*WHAT THE EXERCISE ASKS*
Go through the data below and copy each line where the word "datauppsättning" occurs.

*Stored data entries*
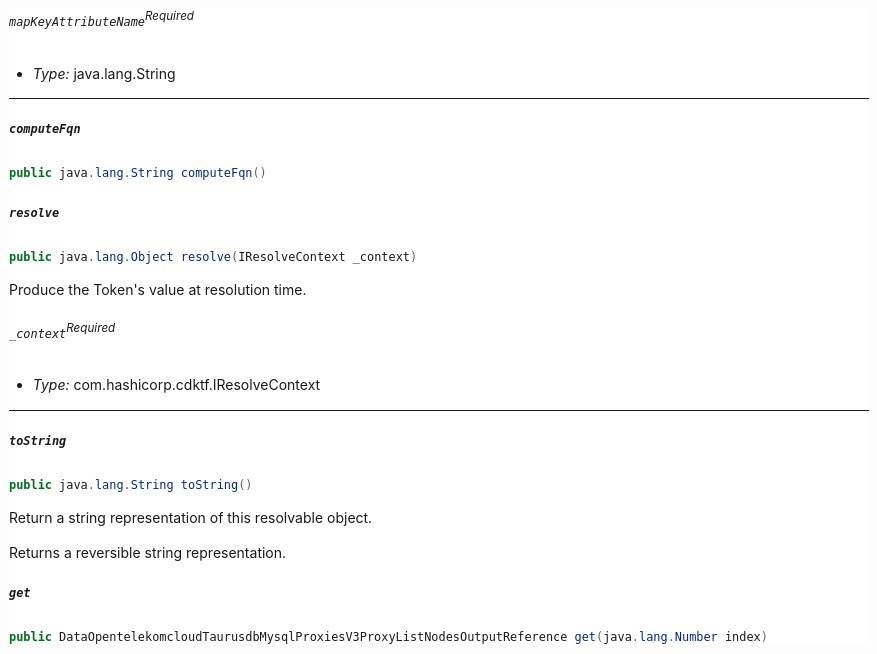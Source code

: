 ###### `mapKeyAttributeName`<sup>Required</sup> <a name="mapKeyAttributeName" id="@cdktf/provider-opentelekomcloud.dataOpentelekomcloudTaurusdbMysqlProxiesV3.DataOpentelekomcloudTaurusdbMysqlProxiesV3ProxyListNodesList.allWithMapKey.parameter.mapKeyAttributeName"></a>

- *Type:* java.lang.String

---

##### `computeFqn` <a name="computeFqn" id="@cdktf/provider-opentelekomcloud.dataOpentelekomcloudTaurusdbMysqlProxiesV3.DataOpentelekomcloudTaurusdbMysqlProxiesV3ProxyListNodesList.computeFqn"></a>

```java
public java.lang.String computeFqn()
```

##### `resolve` <a name="resolve" id="@cdktf/provider-opentelekomcloud.dataOpentelekomcloudTaurusdbMysqlProxiesV3.DataOpentelekomcloudTaurusdbMysqlProxiesV3ProxyListNodesList.resolve"></a>

```java
public java.lang.Object resolve(IResolveContext _context)
```

Produce the Token's value at resolution time.

###### `_context`<sup>Required</sup> <a name="_context" id="@cdktf/provider-opentelekomcloud.dataOpentelekomcloudTaurusdbMysqlProxiesV3.DataOpentelekomcloudTaurusdbMysqlProxiesV3ProxyListNodesList.resolve.parameter._context"></a>

- *Type:* com.hashicorp.cdktf.IResolveContext

---

##### `toString` <a name="toString" id="@cdktf/provider-opentelekomcloud.dataOpentelekomcloudTaurusdbMysqlProxiesV3.DataOpentelekomcloudTaurusdbMysqlProxiesV3ProxyListNodesList.toString"></a>

```java
public java.lang.String toString()
```

Return a string representation of this resolvable object.

Returns a reversible string representation.

##### `get` <a name="get" id="@cdktf/provider-opentelekomcloud.dataOpentelekomcloudTaurusdbMysqlProxiesV3.DataOpentelekomcloudTaurusdbMysqlProxiesV3ProxyListNodesList.get"></a>

```java
public DataOpentelekomcloudTaurusdbMysqlProxiesV3ProxyListNodesOutputReference get(java.lang.Number index)
```
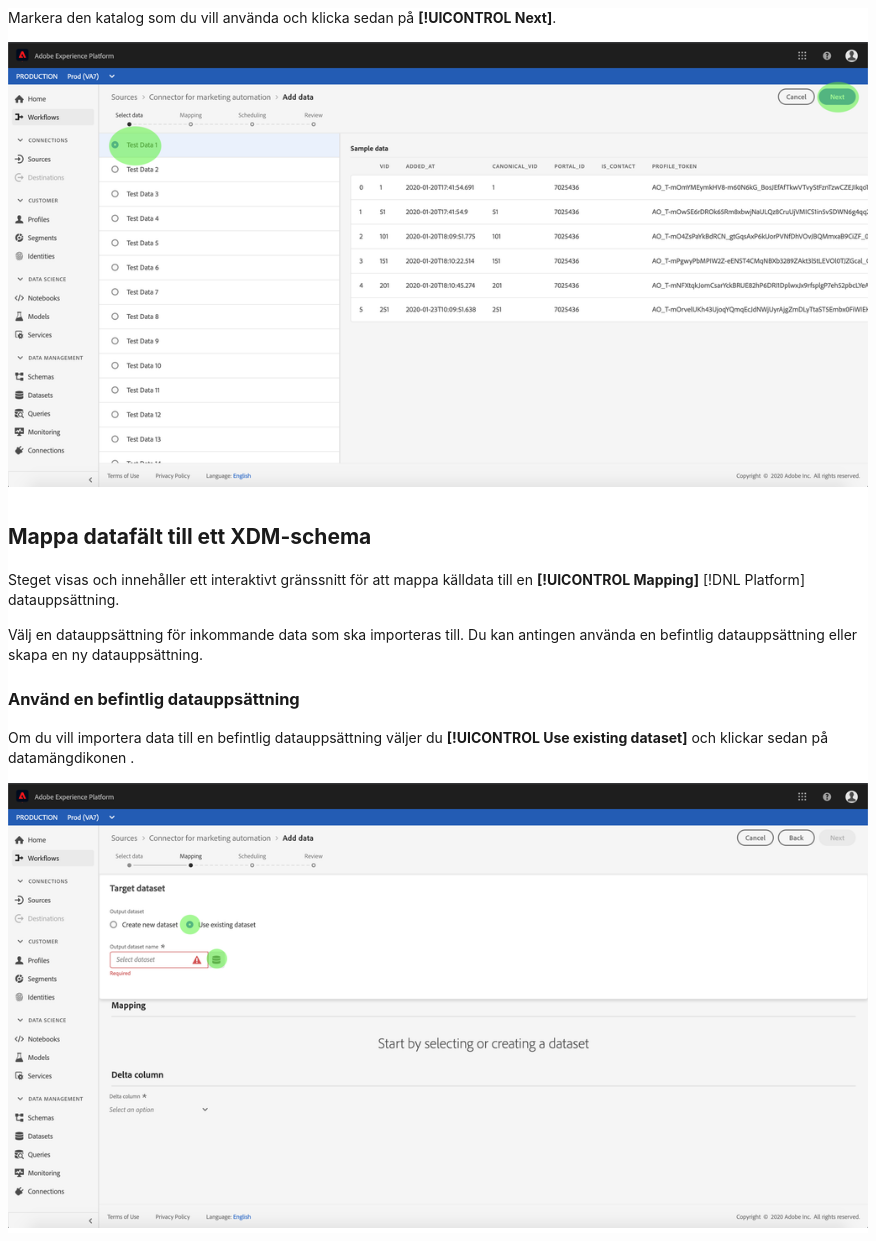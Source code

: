 Markera den katalog som du vill använda och klicka sedan på **[!UICONTROL Next]**.

![select-data](../../../images/tutorials/dataflow/marketing-automation/select-data.png)

## Mappa datafält till ett XDM-schema

Steget visas och innehåller ett interaktivt gränssnitt för att mappa källdata till en **[!UICONTROL Mapping]** [!DNL Platform] datauppsättning.

Välj en datauppsättning för inkommande data som ska importeras till. Du kan antingen använda en befintlig datauppsättning eller skapa en ny datauppsättning.

### Använd en befintlig datauppsättning

Om du vill importera data till en befintlig datauppsättning väljer du **[!UICONTROL Use existing dataset]** och klickar sedan på datamängdikonen .

![use-existing-dataset](../../../images/tutorials/dataflow/marketing-automation/use-existing-dataset.png)
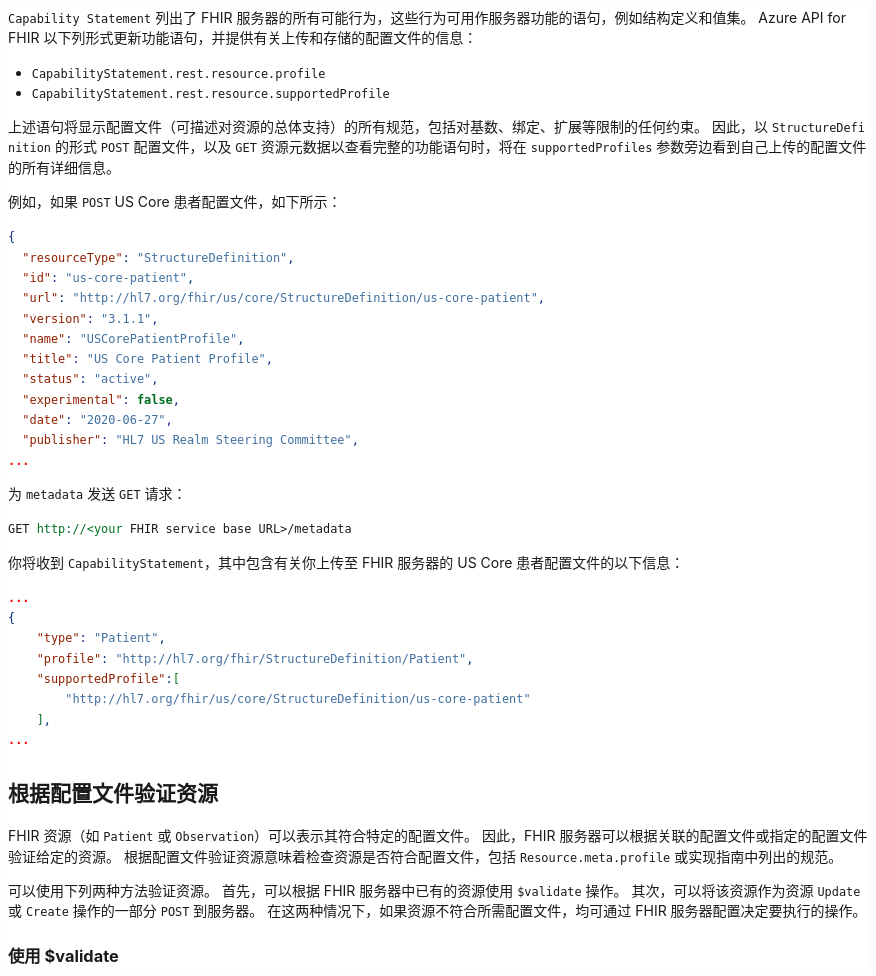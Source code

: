 `Capability Statement` 列出了 FHIR 服务器的所有可能行为，这些行为可用作服务器功能的语句，例如结构定义和值集。 Azure API for FHIR 以下列形式更新功能语句，并提供有关上传和存储的配置文件的信息：

- `CapabilityStatement.rest.resource.profile`
- `CapabilityStatement.rest.resource.supportedProfile`

上述语句将显示配置文件（可描述对资源的总体支持）的所有规范，包括对基数、绑定、扩展等限制的任何约束。 因此，以 `StructureDefinition` 的形式 `POST` 配置文件，以及 `GET` 资源元数据以查看完整的功能语句时，将在 `supportedProfiles` 参数旁边看到自己上传的配置文件的所有详细信息。

例如，如果 `POST` US Core 患者配置文件，如下所示：

```json
{
  "resourceType": "StructureDefinition",
  "id": "us-core-patient",
  "url": "http://hl7.org/fhir/us/core/StructureDefinition/us-core-patient",
  "version": "3.1.1",
  "name": "USCorePatientProfile",
  "title": "US Core Patient Profile",
  "status": "active",
  "experimental": false,
  "date": "2020-06-27",
  "publisher": "HL7 US Realm Steering Committee",
...
```

为 `metadata` 发送 `GET` 请求：

```rest
GET http://<your FHIR service base URL>/metadata
```

你将收到 `CapabilityStatement`，其中包含有关你上传至 FHIR 服务器的 US Core 患者配置文件的以下信息：

```json
...
{
    "type": "Patient",
    "profile": "http://hl7.org/fhir/StructureDefinition/Patient",
    "supportedProfile":[
        "http://hl7.org/fhir/us/core/StructureDefinition/us-core-patient"
    ],
...
```

## <a name="validating-resources-against-the-profiles"></a>根据配置文件验证资源

FHIR 资源（如 `Patient` 或 `Observation`）可以表示其符合特定的配置文件。 因此，FHIR 服务器可以根据关联的配置文件或指定的配置文件验证给定的资源。 根据配置文件验证资源意味着检查资源是否符合配置文件，包括 `Resource.meta.profile` 或实现指南中列出的规范。

可以使用下列两种方法验证资源。 首先，可以根据 FHIR 服务器中已有的资源使用 `$validate` 操作。 其次，可以将该资源作为资源 `Update` 或 `Create` 操作的一部分 `POST` 到服务器。 在这两种情况下，如果资源不符合所需配置文件，均可通过 FHIR 服务器配置决定要执行的操作。

### <a name="using-validate"></a>使用 $validate
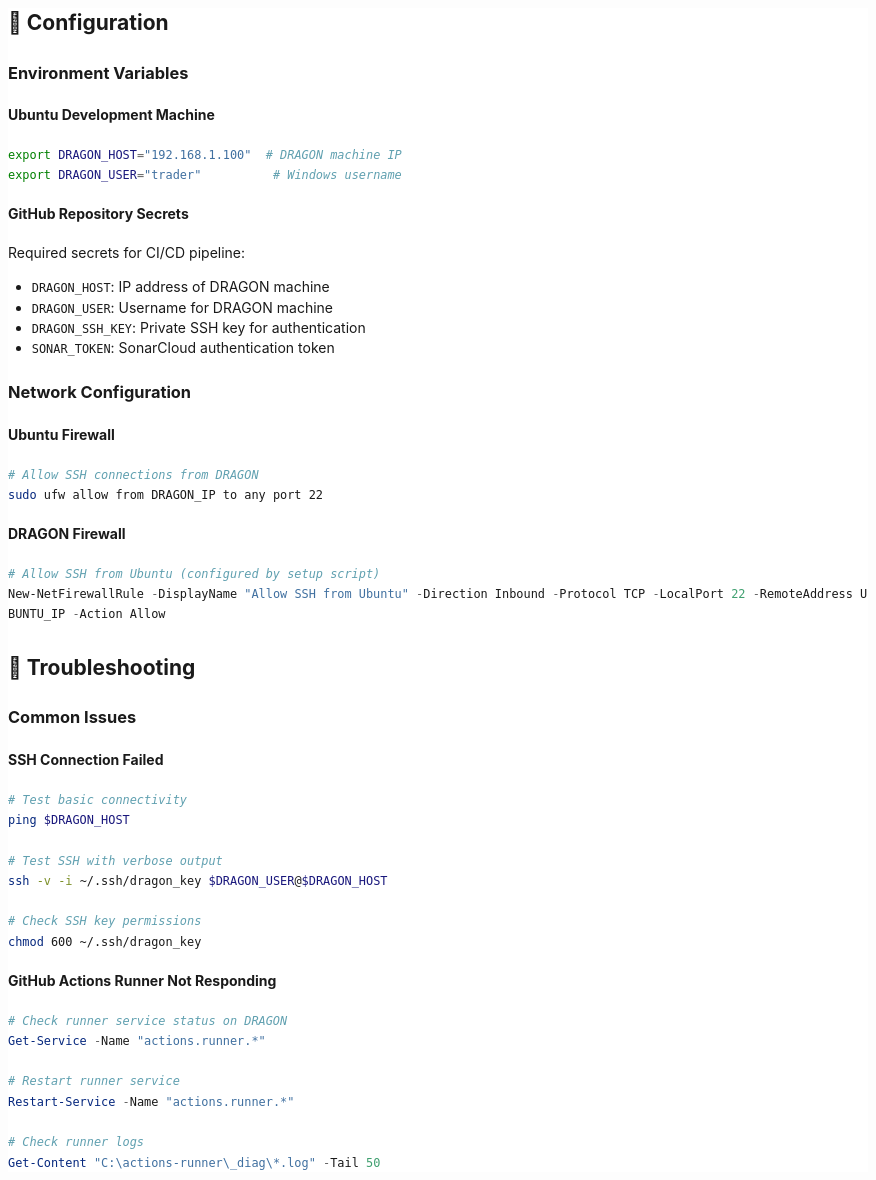 ## 🔧 Configuration

### Environment Variables

#### Ubuntu Development Machine
```bash
export DRAGON_HOST="192.168.1.100"  # DRAGON machine IP
export DRAGON_USER="trader"          # Windows username
```

#### GitHub Repository Secrets
Required secrets for CI/CD pipeline:
- `DRAGON_HOST`: IP address of DRAGON machine
- `DRAGON_USER`: Username for DRAGON machine  
- `DRAGON_SSH_KEY`: Private SSH key for authentication
- `SONAR_TOKEN`: SonarCloud authentication token

### Network Configuration

#### Ubuntu Firewall
```bash
# Allow SSH connections from DRAGON
sudo ufw allow from DRAGON_IP to any port 22
```

#### DRAGON Firewall
```powershell
# Allow SSH from Ubuntu (configured by setup script)
New-NetFirewallRule -DisplayName "Allow SSH from Ubuntu" -Direction Inbound -Protocol TCP -LocalPort 22 -RemoteAddress UBUNTU_IP -Action Allow
```

## 🚨 Troubleshooting

### Common Issues

#### SSH Connection Failed
```bash
# Test basic connectivity
ping $DRAGON_HOST

# Test SSH with verbose output
ssh -v -i ~/.ssh/dragon_key $DRAGON_USER@$DRAGON_HOST

# Check SSH key permissions
chmod 600 ~/.ssh/dragon_key
```

#### GitHub Actions Runner Not Responding
```powershell
# Check runner service status on DRAGON
Get-Service -Name "actions.runner.*"

# Restart runner service
Restart-Service -Name "actions.runner.*"

# Check runner logs
Get-Content "C:\actions-runner\_diag\*.log" -Tail 50
```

*RESULT OF THE EXERCISE*
Steget visas och innehåller ett interaktivt gränssnitt för att mappa källdata till en **[!UICONTROL Mapping]** [!DNL Platform] datauppsättning.
Välj en datauppsättning för inkommande data som ska importeras till. Du kan antingen använda en befintlig datauppsättning eller skapa en ny datauppsättning.
### Använd en befintlig datauppsättning
Om du vill importera data till en befintlig datauppsättning väljer du **[!UICONTROL Use existing dataset]** och klickar sedan på datamängdikonen .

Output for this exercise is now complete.